DIRECTIONS FOR THIS TASK:
The response should contain every record, reproduced exactly.

-*-*-

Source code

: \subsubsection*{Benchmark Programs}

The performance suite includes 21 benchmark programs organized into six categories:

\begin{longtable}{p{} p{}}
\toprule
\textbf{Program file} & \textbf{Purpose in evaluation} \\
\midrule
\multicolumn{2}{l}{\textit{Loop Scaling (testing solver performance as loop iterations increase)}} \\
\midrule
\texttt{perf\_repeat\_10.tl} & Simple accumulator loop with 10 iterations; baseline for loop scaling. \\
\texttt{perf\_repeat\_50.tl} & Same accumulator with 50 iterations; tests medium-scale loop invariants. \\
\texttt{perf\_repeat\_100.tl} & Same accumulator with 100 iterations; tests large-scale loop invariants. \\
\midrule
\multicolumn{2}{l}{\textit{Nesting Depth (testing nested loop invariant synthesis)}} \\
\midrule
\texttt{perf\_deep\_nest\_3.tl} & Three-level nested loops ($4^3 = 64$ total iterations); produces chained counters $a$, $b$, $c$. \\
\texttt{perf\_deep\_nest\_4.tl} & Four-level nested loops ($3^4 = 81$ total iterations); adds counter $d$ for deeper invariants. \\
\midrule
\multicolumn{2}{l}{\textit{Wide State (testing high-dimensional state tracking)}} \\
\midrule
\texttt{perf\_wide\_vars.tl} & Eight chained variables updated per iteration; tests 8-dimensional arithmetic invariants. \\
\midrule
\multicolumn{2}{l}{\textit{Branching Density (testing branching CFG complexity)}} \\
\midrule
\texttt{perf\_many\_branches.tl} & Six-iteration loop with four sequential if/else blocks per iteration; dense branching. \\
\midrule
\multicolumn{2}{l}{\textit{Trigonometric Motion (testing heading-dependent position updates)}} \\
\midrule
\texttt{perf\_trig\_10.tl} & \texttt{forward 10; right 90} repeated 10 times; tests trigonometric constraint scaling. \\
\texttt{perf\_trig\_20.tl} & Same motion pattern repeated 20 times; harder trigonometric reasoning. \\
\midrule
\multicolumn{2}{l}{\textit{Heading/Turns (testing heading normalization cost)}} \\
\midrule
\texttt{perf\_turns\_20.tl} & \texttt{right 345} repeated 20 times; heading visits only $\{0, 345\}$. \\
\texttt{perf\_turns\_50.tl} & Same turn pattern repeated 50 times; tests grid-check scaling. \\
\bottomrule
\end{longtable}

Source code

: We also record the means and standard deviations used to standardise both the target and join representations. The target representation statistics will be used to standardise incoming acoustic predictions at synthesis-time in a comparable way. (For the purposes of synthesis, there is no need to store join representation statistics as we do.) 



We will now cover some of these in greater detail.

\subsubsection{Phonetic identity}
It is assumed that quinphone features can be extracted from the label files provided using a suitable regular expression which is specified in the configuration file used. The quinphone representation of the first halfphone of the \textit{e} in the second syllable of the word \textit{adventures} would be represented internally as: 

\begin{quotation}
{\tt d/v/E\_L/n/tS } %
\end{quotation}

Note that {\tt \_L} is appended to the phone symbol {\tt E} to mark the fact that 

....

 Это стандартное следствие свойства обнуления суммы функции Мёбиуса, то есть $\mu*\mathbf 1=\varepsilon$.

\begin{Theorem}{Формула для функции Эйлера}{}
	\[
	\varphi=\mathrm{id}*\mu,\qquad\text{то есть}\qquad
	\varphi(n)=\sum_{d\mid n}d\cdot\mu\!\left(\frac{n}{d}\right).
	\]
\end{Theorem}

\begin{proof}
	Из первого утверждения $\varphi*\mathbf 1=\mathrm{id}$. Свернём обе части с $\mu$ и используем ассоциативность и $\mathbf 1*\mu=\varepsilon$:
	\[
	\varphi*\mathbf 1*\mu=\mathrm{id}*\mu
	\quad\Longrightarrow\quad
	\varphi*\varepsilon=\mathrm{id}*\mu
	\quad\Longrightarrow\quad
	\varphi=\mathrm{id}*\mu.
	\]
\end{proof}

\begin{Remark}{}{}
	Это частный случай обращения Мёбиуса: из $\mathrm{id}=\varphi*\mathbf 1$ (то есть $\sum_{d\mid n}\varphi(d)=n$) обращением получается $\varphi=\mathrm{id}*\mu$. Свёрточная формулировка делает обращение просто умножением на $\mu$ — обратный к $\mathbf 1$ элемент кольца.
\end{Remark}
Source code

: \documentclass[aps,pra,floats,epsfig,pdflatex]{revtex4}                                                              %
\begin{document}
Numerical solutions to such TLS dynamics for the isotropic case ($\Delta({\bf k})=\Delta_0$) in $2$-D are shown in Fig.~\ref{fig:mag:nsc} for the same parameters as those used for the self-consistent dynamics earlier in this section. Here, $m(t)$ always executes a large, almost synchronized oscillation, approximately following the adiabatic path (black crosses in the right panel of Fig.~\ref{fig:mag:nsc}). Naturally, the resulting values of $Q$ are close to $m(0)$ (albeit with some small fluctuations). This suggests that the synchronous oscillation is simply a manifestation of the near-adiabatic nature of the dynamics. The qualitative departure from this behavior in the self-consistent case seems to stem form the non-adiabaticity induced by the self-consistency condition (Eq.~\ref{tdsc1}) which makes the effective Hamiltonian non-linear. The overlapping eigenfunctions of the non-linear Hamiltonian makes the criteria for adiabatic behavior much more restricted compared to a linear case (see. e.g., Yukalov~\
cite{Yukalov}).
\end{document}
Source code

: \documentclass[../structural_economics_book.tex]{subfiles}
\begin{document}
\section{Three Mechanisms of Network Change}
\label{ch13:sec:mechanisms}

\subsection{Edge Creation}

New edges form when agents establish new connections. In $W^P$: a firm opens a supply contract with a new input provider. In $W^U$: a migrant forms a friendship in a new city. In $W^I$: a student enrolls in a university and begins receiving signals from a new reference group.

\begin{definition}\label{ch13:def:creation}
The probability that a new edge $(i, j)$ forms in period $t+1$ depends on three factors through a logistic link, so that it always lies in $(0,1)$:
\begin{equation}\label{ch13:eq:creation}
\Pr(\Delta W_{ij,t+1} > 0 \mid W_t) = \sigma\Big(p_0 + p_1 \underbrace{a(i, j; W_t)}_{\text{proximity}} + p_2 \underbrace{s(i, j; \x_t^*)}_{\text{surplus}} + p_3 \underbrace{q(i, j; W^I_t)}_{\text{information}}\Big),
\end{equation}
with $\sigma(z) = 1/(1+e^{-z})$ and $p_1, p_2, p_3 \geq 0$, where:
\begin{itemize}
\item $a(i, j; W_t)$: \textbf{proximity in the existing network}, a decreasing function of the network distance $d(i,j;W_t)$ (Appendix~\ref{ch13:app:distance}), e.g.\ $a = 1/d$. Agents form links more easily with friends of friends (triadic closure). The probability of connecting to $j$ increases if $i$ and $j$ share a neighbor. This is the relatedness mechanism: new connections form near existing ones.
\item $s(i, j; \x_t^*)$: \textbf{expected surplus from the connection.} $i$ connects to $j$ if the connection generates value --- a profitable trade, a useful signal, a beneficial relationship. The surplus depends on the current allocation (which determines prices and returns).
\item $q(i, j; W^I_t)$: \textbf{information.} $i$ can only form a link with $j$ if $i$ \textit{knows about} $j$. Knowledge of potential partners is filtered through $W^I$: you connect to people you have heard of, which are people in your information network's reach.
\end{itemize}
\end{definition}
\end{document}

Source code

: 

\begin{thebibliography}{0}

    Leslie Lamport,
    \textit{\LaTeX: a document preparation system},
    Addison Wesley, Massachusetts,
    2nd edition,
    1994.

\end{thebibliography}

-*-*-

TASK RESULT:
Source code

: \subsubsection*{Benchmark Programs}

The performance suite includes 21 benchmark programs organized into six categories:

\begin{longtable}{p{} p{}}
\toprule
\textbf{Program file} & \textbf{Purpose in evaluation} \\
\midrule
\multicolumn{2}{l}{\textit{Loop Scaling (testing solver performance as loop iterations increase)}} \\
\midrule
\texttt{perf\_repeat\_10.tl} & Simple accumulator loop with 10 iterations; baseline for loop scaling. \\
\texttt{perf\_repeat\_50.tl} & Same accumulator with 50 iterations; tests medium-scale loop invariants. \\
\texttt{perf\_repeat\_100.tl} & Same accumulator with 100 iterations; tests large-scale loop invariants. \\
\midrule
\multicolumn{2}{l}{\textit{Nesting Depth (testing nested loop invariant synthesis)}} \\
\midrule
\texttt{perf\_deep\_nest\_3.tl} & Three-level nested loops ($4^3 = 64$ total iterations); produces chained counters $a$, $b$, $c$. \\
\texttt{perf\_deep\_nest\_4.tl} & Four-level nested loops ($3^4 = 81$ total iterations); adds counter $d$ for deeper invariants. \\
\midrule
\multicolumn{2}{l}{\textit{Wide State (testing high-dimensional state tracking)}} \\
\midrule
\texttt{perf\_wide\_vars.tl} & Eight chained variables updated per iteration; tests 8-dimensional arithmetic invariants. \\
\midrule
\multicolumn{2}{l}{\textit{Branching Density (testing branching CFG complexity)}} \\
\midrule
\texttt{perf\_many\_branches.tl} & Six-iteration loop with four sequential if/else blocks per iteration; dense branching. \\
\midrule
\multicolumn{2}{l}{\textit{Trigonometric Motion (testing heading-dependent position updates)}} \\
\midrule
\texttt{perf\_trig\_10.tl} & \texttt{forward 10; right 90} repeated 10 times; tests trigonometric constraint scaling. \\
\texttt{perf\_trig\_20.tl} & Same motion pattern repeated 20 times; harder trigonometric reasoning. \\
\midrule
\multicolumn{2}{l}{\textit{Heading/Turns (testing heading normalization cost)}} \\
\midrule
\texttt{perf\_turns\_20.tl} & \texttt{right 345} repeated 20 times; heading visits only $\{0, 345\}$. \\
\texttt{perf\_turns\_50.tl} & Same turn pattern repeated 50 times; tests grid-check scaling. \\
\bottomrule
\end{longtable}

Source code

: We also record the means and standard deviations used to standardise both the target and join representations. The target representation statistics will be used to standardise incoming acoustic predictions at synthesis-time in a comparable way. (For the purposes of synthesis, there is no need to store join representation statistics as we do.) 



We will now cover some of these in greater detail.

\subsubsection{Phonetic identity}
It is assumed that quinphone features can be extracted from the label files provided using a suitable regular expression which is specified in the configuration file used. The quinphone representation of the first halfphone of the \textit{e} in the second syllable of the word \textit{adventures} would be represented internally as: 

\begin{quotation}
{\tt d/v/E\_L/n/tS } %
\end{quotation}

Note that {\tt \_L} is appended to the phone symbol {\tt E} to mark the fact that 

....

 Это стандартное следствие свойства обнуления суммы функции Мёбиуса, то есть $\mu*\mathbf 1=\varepsilon$.

\begin{Theorem}{Формула для функции Эйлера}{}
	\[
	\varphi=\mathrm{id}*\mu,\qquad\text{то есть}\qquad
	\varphi(n)=\sum_{d\mid n}d\cdot\mu\!\left(\frac{n}{d}\right).
	\]
\end{Theorem}

\begin{proof}
	Из первого утверждения $\varphi*\mathbf 1=\mathrm{id}$. Свернём обе части с $\mu$ и используем ассоциативность и $\mathbf 1*\mu=\varepsilon$:
	\[
	\varphi*\mathbf 1*\mu=\mathrm{id}*\mu
	\quad\Longrightarrow\quad
	\varphi*\varepsilon=\mathrm{id}*\mu
	\quad\Longrightarrow\quad
	\varphi=\mathrm{id}*\mu.
	\]
\end{proof}

\begin{Remark}{}{}
	Это частный случай обращения Мёбиуса: из $\mathrm{id}=\varphi*\mathbf 1$ (то есть $\sum_{d\mid n}\varphi(d)=n$) обращением получается $\varphi=\mathrm{id}*\mu$. Свёрточная формулировка делает обращение просто умножением на $\mu$ — обратный к $\mathbf 1$ элемент кольца.
\end{Remark}
Source code

: \documentclass[aps,pra,floats,epsfig,pdflatex]{revtex4}                                                              %
\begin{document}
Numerical solutions to such TLS dynamics for the isotropic case ($\Delta({\bf k})=\Delta_0$) in $2$-D are shown in Fig.~\ref{fig:mag:nsc} for the same parameters as those used for the self-consistent dynamics earlier in this section. Here, $m(t)$ always executes a large, almost synchronized oscillation, approximately following the adiabatic path (black crosses in the right panel of Fig.~\ref{fig:mag:nsc}). Naturally, the resulting values of $Q$ are close to $m(0)$ (albeit with some small fluctuations). This suggests that the synchronous oscillation is simply a manifestation of the near-adiabatic nature of the dynamics. The qualitative departure from this behavior in the self-consistent case seems to stem form the non-adiabaticity induced by the self-consistency condition (Eq.~\ref{tdsc1}) which makes the effective Hamiltonian non-linear. The overlapping eigenfunctions of the non-linear Hamiltonian makes the criteria for adiabatic behavior much more restricted compared to a linear case (see. e.g., Yukalov~\
cite{Yukalov}).
\end{document}
Source code

: \documentclass[../structural_economics_book.tex]{subfiles}
\begin{document}
\section{Three Mechanisms of Network Change}
\label{ch13:sec:mechanisms}

\subsection{Edge Creation}

New edges form when agents establish new connections. In $W^P$: a firm opens a supply contract with a new input provider. In $W^U$: a migrant forms a friendship in a new city. In $W^I$: a student enrolls in a university and begins receiving signals from a new reference group.

\begin{definition}\label{ch13:def:creation}
The probability that a new edge $(i, j)$ forms in period $t+1$ depends on three factors through a logistic link, so that it always lies in $(0,1)$:
\begin{equation}\label{ch13:eq:creation}
\Pr(\Delta W_{ij,t+1} > 0 \mid W_t) = \sigma\Big(p_0 + p_1 \underbrace{a(i, j; W_t)}_{\text{proximity}} + p_2 \underbrace{s(i, j; \x_t^*)}_{\text{surplus}} + p_3 \underbrace{q(i, j; W^I_t)}_{\text{information}}\Big),
\end{equation}
with $\sigma(z) = 1/(1+e^{-z})$ and $p_1, p_2, p_3 \geq 0$, where:
\begin{itemize}
\item $a(i, j; W_t)$: \textbf{proximity in the existing network}, a decreasing function of the network distance $d(i,j;W_t)$ (Appendix~\ref{ch13:app:distance}), e.g.\ $a = 1/d$. Agents form links more easily with friends of friends (triadic closure). The probability of connecting to $j$ increases if $i$ and $j$ share a neighbor. This is the relatedness mechanism: new connections form near existing ones.
\item $s(i, j; \x_t^*)$: \textbf{expected surplus from the connection.} $i$ connects to $j$ if the connection generates value --- a profitable trade, a useful signal, a beneficial relationship. The surplus depends on the current allocation (which determines prices and returns).
\item $q(i, j; W^I_t)$: \textbf{information.} $i$ can only form a link with $j$ if $i$ \textit{knows about} $j$. Knowledge of potential partners is filtered through $W^I$: you connect to people you have heard of, which are people in your information network's reach.
\end{itemize}
\end{definition}
\end{document}

Source code

: 

\begin{thebibliography}{0}

    Leslie Lamport,
    \textit{\LaTeX: a document preparation system},
    Addison Wesley, Massachusetts,
    2nd edition,
    1994.

\end{thebibliography}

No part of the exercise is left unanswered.